By Charles Dunn
The Snake that curls around Venice every Saturday and Sunday is easy to see as it slowly squeezes and suffocates its victim (Venice) like its next meal. Venice has become the metal Snake’s new prey, with the residents having to stand by and tolerate its invasion each weekend.
I`m talking about the overloading, ever increasing amount of traffic on our roads. The traffic has numerous heads and tails which wind around the Venice streets – coursing, snarling and creating jams with no end in sight – not to mention the noise pulsating out of car windows, with no choice for the listener.
Let`s put an end to this undesirable problem. We`ve all seen the empty parking lots at the Abbot Kinney library and at Venice High School the empty parking spaces outside local office buildings and businesses. A` Park and Ride` system should be adopted.

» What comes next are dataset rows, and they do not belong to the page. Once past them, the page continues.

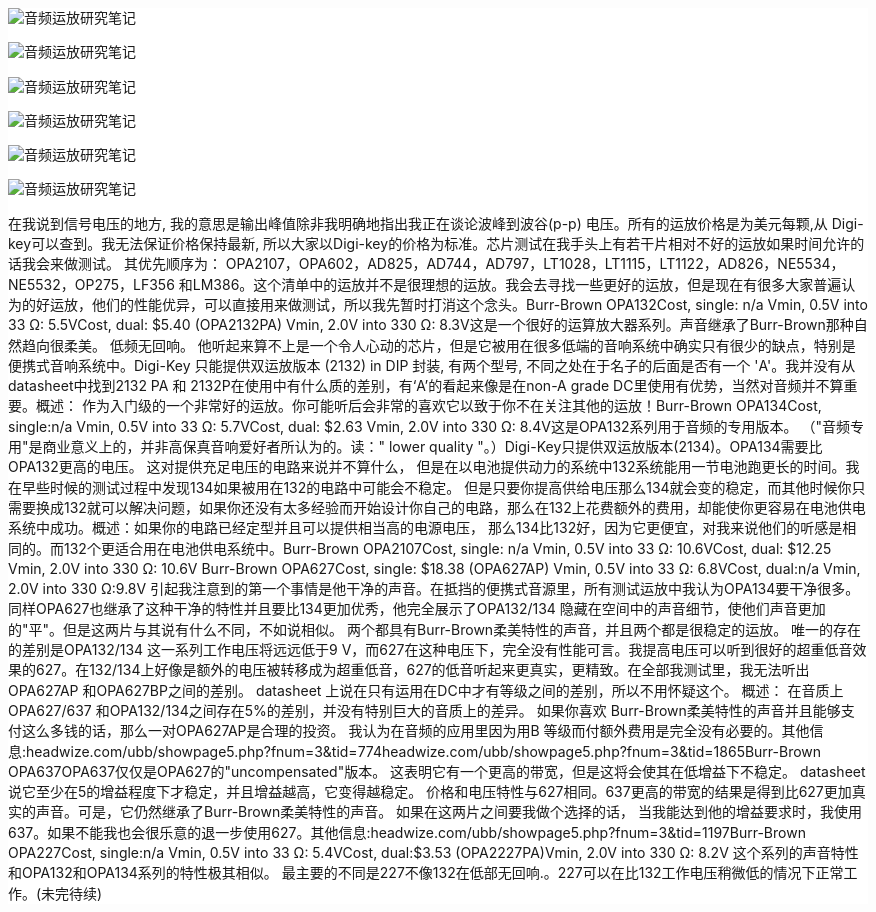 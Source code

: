 ![音频运放研究笔记](https://images.soomal.cc/images/doc/20090416/00000695.webp)



![音频运放研究笔记](https://images.soomal.cc/images/doc/20090416/00000697.webp)



![音频运放研究笔记](https://images.soomal.cc/images/doc/20090416/00000698.webp)



![音频运放研究笔记](https://images.soomal.cc/images/doc/20090416/00000699.webp)



![音频运放研究笔记](https://images.soomal.cc/images/doc/20090416/00000700.webp)



![音频运放研究笔记](https://images.soomal.cc/images/doc/20090416/00000701.webp)



在我说到信号电压的地方, 我的意思是输出峰值除非我明确地指出我正在谈论波峰到波谷(p-p) 电压。所有的运放价格是为美元每颗,从 Digi-key可以查到。我无法保证价格保持最新, 所以大家以Digi-key的价格为标准。芯片测试在我手头上有若干片相对不好的运放如果时间允许的话我会来做测试。 其优先顺序为： OPA2107，OPA602，AD825，AD744，AD797，LT1028，LT1115，LT1122，AD826，NE5534，NE5532，OP275，LF356 和LM386。这个清单中的运放并不是很理想的运放。我会去寻找一些更好的运放，但是现在有很多大家普遍认为的好运放，他们的性能优异，可以直接用来做测试，所以我先暂时打消这个念头。Burr-Brown OPA132Cost, single: n/a Vmin, 0.5V into 33 Ω: 5.5VCost, dual: $5.40 (OPA2132PA) Vmin, 2.0V into 330 Ω: 8.3V这是一个很好的运算放大器系列。声音继承了Burr-Brown那种自然趋向很柔美。 低频无回响。 他听起来算不上是一个令人心动的芯片，但是它被用在很多低端的音响系统中确实只有很少的缺点，特别是便携式音响系统中。Digi-Key 只能提供双运放版本 (2132) in DIP 封装, 有两个型号, 不同之处在于名子的后面是否有一个 'A'。我并没有从datasheet中找到2132 PA 和 2132P在使用中有什么质的差别，有‘A’的看起来像是在non-A grade DC里使用有优势，当然对音频并不算重要。概述： 作为入门级的一个非常好的运放。你可能听后会非常的喜欢它以致于你不在关注其他的运放！Burr-Brown OPA134Cost, single:n/a Vmin, 0.5V into 33 Ω: 5.7VCost, dual: $2.63 Vmin, 2.0V into 330 Ω: 8.4V这是OPA132系列用于音频的专用版本。 （"音频专用"是商业意义上的，并非高保真音响爱好者所认为的。读：" lower quality "。）Digi-Key只提供双运放版本(2134)。OPA134需要比OPA132更高的电压。 这对提供充足电压的电路来说并不算什么， 但是在以电池提供动力的系统中132系统能用一节电池跑更长的时间。我在早些时候的测试过程中发现134如果被用在132的电路中可能会不稳定。 但是只要你提高供给电压那么134就会变的稳定，而其他时候你只需要换成132就可以解决问题，如果你还没有太多经验而开始设计你自己的电路，那么在132上花费额外的费用，却能使你更容易在电池供电系统中成功。概述：如果你的电路已经定型并且可以提供相当高的电源电压， 那么134比132好，因为它更便宜，对我来说他们的听感是相同的。而132个更适合用在电池供电系统中。Burr-Brown OPA2107Cost, single: n/a Vmin, 0.5V into 33 Ω: 10.6VCost, dual: $12.25 Vmin, 2.0V into 330 Ω: 10.6V Burr-Brown OPA627Cost, single: $18.38 (OPA627AP) Vmin, 0.5V into 33 Ω: 6.8VCost, dual:n/a Vmin, 2.0V into 330 Ω:9.8V 引起我注意到的第一个事情是他干净的声音。在抵挡的便携式音源里，所有测试运放中我认为OPA134要干净很多。 同样OPA627也继承了这种干净的特性并且要比134更加优秀，他完全展示了OPA132/134 隐藏在空间中的声音细节，使他们声音更加的"平"。但是这两片与其说有什么不同，不如说相似。 两个都具有Burr-Brown柔美特性的声音，并且两个都是很稳定的运放。 唯一的存在的差别是OPA132/134 这一系列工作电压将远远低于9 V，而627在这种电压下，完全没有性能可言。我提高电压可以听到很好的超重低音效果的627。在132/134上好像是额外的电压被转移成为超重低音，627的低音听起来更真实，更精致。在全部我测试里，我无法听出OPA627AP 和OPA627BP之间的差别。 datasheet 上说在只有运用在DC中才有等级之间的差别，所以不用怀疑这个。 概述： 在音质上OPA627/637 和OPA132/134之间存在5%的差别，并没有特别巨大的音质上的差异。 如果你喜欢 Burr-Brown柔美特性的声音并且能够支付这么多钱的话，那么一对OPA627AP是合理的投资。 我认为在音频的应用里因为用B 等级而付额外费用是完全没有必要的。其他信息:headwize.com/ubb/showpage5.php?fnum=3&tid=774headwize.com/ubb/showpage5.php?fnum=3&tid=1865Burr-Brown OPA637OPA637仅仅是OPA627的"uncompensated"版本。 这表明它有一个更高的带宽，但是这将会使其在低增益下不稳定。 datasheet 说它至少在5的增益程度下才稳定，并且增益越高，它变得越稳定。 价格和电压特性与627相同。637更高的带宽的结果是得到比627更加真实的声音。可是，它仍然继承了Burr-Brown柔美特性的声音。 如果在这两片之间要我做个选择的话， 当我能达到他的增益要求时，我使用637。如果不能我也会很乐意的退一步使用627。其他信息:headwize.com/ubb/showpage5.php?fnum=3&tid=1197Burr-Brown OPA227Cost, single:n/a Vmin, 0.5V into 33 Ω: 5.4VCost, dual:$3.53 (OPA2227PA)Vmin, 2.0V into 330 Ω: 8.2V 这个系列的声音特性和OPA132和OPA134系列的特性极其相似。 最主要的不同是227不像132在低部无回响.。227可以在比132工作电压稍微低的情况下正常工作。(未完待续)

We could have a tram line setup, with maybe two cars that travel in a loop up and down Venice Blvd., running on Solar Power.
Presently every available parking space is taken up, disregarding the needs of Venice residents. One local said “they come to park in spots needed for us, then when they go home, they leave their trash behind for us to clean up some time Monday.”
We need a solution to this problem for all parties involved. It`s not right that Venetians should suffer and it`s not right that the visitors are having to sit in endless traffic congestion. These visitors are unwittingly overpowering us with their unnecessary pollution.
Most of the visitors spend a good length of time in traffic during their visit and I`m sure this may eventually keep people away, thus local businesses would lose the much-needed revenue generated by these visitors, which in turn helps to pay their escalating rents.
I for one wish not to see Venice swamped with multi-story parking lots, ruining the unique Venice landscape – take other cities around the world as an example, they have excessive multi-story parking lots and ever expanding shopping malls.
Main St. in Venice once had a tram system (its existing lines can be seen when the road is under construction), and was known as the `Red Line` – maybe it`s time to bring it back.